## WHAT IS REQUIRED
Pull each line holding "rails" out of the entries below.

Source texts of formatted documents
_ _ _ _

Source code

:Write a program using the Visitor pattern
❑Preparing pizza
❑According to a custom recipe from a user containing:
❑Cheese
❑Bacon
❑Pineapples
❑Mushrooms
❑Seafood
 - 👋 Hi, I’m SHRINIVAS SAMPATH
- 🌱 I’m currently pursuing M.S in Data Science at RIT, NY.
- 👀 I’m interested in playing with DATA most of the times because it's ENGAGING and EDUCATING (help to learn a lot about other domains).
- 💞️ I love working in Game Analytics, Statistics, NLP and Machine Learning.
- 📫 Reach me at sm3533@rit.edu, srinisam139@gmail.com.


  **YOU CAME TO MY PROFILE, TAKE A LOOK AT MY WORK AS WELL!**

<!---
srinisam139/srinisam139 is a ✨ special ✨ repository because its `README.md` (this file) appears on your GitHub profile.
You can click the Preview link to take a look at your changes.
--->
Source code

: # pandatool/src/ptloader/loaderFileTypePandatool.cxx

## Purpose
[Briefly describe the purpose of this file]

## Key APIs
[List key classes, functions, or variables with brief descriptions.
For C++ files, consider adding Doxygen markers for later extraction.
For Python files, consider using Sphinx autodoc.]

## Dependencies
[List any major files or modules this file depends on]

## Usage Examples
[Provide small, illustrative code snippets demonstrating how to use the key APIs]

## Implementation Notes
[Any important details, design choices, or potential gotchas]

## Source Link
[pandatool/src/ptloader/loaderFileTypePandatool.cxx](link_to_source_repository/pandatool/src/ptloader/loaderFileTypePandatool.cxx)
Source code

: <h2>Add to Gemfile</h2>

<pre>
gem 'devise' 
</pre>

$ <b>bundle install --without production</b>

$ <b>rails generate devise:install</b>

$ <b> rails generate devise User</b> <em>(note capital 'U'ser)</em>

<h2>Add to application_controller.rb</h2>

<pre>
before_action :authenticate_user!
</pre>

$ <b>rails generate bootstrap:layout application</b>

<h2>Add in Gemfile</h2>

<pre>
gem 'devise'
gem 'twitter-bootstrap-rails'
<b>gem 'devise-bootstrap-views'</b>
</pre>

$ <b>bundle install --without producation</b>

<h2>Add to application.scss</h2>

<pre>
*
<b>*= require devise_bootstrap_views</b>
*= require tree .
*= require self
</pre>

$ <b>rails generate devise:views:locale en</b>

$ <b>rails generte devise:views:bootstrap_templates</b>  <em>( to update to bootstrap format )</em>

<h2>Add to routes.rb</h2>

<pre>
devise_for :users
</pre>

_ _ _ _

## THE COMPLETED TASK
$ <b>rails generate devise:install</b>
$ <b> rails generate devise User</b> <em>(note capital 'U'ser)</em>
$ <b>rails generate bootstrap:layout application</b>
gem 'twitter-bootstrap-rails'
$ <b>rails generate devise:views:locale en</b>
$ <b>rails generte devise:views:bootstrap_templates</b>  <em>( to update to bootstrap format )</em>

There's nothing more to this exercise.